Evidence using immunoelectron microscopy for regulated and constitutive pathways in the transport and release of endothelin

We investigated the distribution of endothelin (ET)-like immunoreactivity in the human coronary artery and examined sites linked to the storage and release of intracellular proteins. Intense ET-like immunoreactivity was observed at the light-microscope level in luminal coronary artery endothelial cells. A low level of staining also was detected in the outer medial smooth-muscle layer and diffusely within the adventitia. Immunoelectron microscopy was used to determine the ultrastructural localisation of ET in the endothelium.
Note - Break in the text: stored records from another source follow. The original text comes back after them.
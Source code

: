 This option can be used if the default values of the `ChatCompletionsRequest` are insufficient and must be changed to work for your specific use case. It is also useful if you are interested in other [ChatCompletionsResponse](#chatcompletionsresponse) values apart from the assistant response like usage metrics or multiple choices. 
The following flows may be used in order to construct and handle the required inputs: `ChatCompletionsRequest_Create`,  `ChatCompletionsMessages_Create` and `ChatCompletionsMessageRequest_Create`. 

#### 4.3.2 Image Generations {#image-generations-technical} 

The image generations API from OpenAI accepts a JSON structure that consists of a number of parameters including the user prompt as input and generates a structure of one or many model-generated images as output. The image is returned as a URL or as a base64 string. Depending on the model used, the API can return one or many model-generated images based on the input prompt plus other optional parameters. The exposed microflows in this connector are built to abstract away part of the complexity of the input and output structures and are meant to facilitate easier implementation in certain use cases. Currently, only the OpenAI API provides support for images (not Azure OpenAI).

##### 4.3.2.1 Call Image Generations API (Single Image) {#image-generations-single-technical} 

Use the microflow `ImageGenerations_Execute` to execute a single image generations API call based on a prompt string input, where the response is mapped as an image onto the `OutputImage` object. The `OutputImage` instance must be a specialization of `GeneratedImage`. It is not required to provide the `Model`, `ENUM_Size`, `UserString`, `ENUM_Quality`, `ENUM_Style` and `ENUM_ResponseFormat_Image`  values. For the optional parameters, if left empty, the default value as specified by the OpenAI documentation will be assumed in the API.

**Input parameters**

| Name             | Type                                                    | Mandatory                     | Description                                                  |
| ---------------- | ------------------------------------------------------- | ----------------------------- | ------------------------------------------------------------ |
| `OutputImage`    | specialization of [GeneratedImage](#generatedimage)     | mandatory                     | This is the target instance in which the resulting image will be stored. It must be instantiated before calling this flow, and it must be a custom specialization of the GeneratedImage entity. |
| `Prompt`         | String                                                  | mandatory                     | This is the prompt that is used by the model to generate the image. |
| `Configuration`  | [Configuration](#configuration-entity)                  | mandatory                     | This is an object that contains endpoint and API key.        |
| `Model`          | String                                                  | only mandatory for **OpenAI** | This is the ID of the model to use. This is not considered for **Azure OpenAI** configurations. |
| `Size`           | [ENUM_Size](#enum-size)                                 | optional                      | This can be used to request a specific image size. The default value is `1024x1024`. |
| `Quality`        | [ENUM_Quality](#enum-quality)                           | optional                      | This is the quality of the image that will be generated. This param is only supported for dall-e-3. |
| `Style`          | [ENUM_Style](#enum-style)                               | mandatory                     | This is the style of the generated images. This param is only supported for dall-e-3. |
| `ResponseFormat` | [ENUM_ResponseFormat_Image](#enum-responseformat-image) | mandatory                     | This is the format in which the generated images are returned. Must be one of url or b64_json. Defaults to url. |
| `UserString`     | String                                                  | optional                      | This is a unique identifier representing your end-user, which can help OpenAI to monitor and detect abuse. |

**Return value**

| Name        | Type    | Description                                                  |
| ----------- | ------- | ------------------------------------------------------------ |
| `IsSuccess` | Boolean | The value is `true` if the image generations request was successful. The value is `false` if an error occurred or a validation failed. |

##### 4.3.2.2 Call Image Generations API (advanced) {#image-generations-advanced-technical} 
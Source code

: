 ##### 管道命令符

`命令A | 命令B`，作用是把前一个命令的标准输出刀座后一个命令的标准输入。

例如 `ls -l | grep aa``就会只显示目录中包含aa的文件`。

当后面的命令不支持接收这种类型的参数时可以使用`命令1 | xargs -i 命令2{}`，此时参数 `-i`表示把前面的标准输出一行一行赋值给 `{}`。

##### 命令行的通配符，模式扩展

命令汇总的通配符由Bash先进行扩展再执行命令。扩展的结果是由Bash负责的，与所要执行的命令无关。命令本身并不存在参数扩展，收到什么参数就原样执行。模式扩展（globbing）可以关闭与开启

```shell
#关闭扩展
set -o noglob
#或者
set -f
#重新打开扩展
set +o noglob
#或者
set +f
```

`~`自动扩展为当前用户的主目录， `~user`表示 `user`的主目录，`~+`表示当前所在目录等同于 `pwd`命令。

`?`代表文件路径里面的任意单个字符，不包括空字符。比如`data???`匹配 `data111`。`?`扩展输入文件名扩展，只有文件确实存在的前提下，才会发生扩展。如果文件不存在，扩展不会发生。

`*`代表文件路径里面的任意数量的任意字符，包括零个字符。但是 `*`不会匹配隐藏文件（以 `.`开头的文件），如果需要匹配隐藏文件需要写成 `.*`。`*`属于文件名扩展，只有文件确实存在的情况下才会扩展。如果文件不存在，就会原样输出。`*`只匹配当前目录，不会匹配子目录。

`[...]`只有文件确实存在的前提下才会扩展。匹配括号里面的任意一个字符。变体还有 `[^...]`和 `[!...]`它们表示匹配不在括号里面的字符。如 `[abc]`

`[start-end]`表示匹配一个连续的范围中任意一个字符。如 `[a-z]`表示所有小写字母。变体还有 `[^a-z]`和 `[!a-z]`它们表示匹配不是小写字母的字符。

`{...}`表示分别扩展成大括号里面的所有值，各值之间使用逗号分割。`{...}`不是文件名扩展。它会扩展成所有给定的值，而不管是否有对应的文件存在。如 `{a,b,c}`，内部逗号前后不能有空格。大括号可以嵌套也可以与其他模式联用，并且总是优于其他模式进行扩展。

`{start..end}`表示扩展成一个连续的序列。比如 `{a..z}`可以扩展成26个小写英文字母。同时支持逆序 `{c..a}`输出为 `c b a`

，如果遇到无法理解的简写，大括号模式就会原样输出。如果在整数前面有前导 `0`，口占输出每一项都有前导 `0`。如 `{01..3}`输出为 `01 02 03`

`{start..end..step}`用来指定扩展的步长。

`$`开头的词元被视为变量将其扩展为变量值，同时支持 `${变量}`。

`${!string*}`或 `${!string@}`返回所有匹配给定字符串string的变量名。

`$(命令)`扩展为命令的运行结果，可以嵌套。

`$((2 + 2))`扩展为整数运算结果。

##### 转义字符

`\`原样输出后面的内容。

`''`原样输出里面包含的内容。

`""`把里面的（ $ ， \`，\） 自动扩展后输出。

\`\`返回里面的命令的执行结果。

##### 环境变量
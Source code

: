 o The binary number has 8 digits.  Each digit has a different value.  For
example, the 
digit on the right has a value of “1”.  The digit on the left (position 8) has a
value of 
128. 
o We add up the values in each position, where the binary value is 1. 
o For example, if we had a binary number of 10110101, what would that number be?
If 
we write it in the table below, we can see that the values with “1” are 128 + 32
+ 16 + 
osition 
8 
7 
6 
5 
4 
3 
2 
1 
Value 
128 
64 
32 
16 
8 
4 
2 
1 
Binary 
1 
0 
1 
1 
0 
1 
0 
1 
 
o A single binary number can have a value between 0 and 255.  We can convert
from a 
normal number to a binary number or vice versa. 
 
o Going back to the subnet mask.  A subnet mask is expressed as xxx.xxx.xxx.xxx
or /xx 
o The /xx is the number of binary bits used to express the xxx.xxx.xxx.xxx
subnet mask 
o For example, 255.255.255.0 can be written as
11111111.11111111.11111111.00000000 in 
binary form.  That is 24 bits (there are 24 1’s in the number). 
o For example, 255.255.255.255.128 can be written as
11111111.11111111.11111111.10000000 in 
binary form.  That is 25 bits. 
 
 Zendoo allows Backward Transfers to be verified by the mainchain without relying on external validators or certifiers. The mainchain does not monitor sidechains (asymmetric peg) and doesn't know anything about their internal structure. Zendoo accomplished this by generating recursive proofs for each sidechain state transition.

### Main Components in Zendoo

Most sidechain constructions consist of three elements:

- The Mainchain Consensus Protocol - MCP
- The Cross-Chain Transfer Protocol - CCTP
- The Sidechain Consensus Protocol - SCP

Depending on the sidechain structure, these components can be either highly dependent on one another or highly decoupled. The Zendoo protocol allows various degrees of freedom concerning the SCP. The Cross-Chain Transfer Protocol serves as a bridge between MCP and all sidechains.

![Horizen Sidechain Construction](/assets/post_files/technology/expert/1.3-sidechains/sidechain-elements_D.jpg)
Positive ET-like immunoreactive staining was detected in secretory vesicles at the ultrastructural level. Quantitative immunoelectron microscopy revealed that ET-like immunoreactivity was predominantly localised to the cytoplasmic matrix (including secretory vesicles) and Weibel-Palade bodies (endothelial cell-specific storage granules). Labelling was detected in 44% of Weibel-Palade body profiles positively identified by using antisera to von Willebrand factor and in cytoplasm surrounding these structures. A low level of immunoreactive staining was associated with mitochondria, whereas the cell nucleus and Golgi complex showed little or no positive staining. These findings indicate that ET is released from human coronary artery endothelial cells via two distinct secretory pathways. We propose that ET is continuously transported in and released from secretory vesicles by the constitutive secretory pathway. ET may also be stored in Weibel-Palade bodies and released after an appropriate stimulus by the regulated pathway. Positive immunoreactivity was also observed in plasmalemmal vesicles (50- to 60-nm diameter), indicating a role for these structures in endocytosis.